• Work task
Below is a listing; give only the number of its lines that contain the word "Acts".

• Material supplied
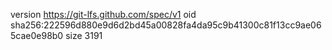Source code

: version https://git-lfs.github.com/spec/v1
oid sha256:222596d880e9d6d2bd45a00828fa4da95c9b41300c81f13cc9ae065cae0e98b0
size 3191
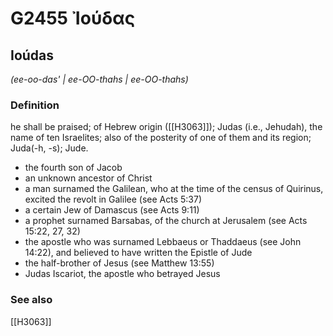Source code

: # G2455 Ἰούδας

## Ioúdas

_(ee-oo-das' | ee-OO-thahs | ee-OO-thahs)_

### Definition

he shall be praised; of Hebrew origin ([[H3063]]); Judas (i.e., Jehudah), the name of ten Israelites; also of the posterity of one of them and its region; Juda(-h, -s); Jude.

- the fourth son of Jacob
- an unknown ancestor of Christ
- a man surnamed the Galilean, who at the time of the census of Quirinus, excited the revolt in Galilee (see Acts 5:37)
- a certain Jew of Damascus (see Acts 9:11)
- a prophet surnamed Barsabas, of the church at Jerusalem (see Acts 15:22, 27, 32)
- the apostle who was surnamed Lebbaeus or Thaddaeus (see John 14:22), and believed to have written the Epistle of Jude
- the half-brother of Jesus (see Matthew 13:55)
- Judas Iscariot, the apostle who betrayed Jesus

### See also

[[H3063]]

• Solution
3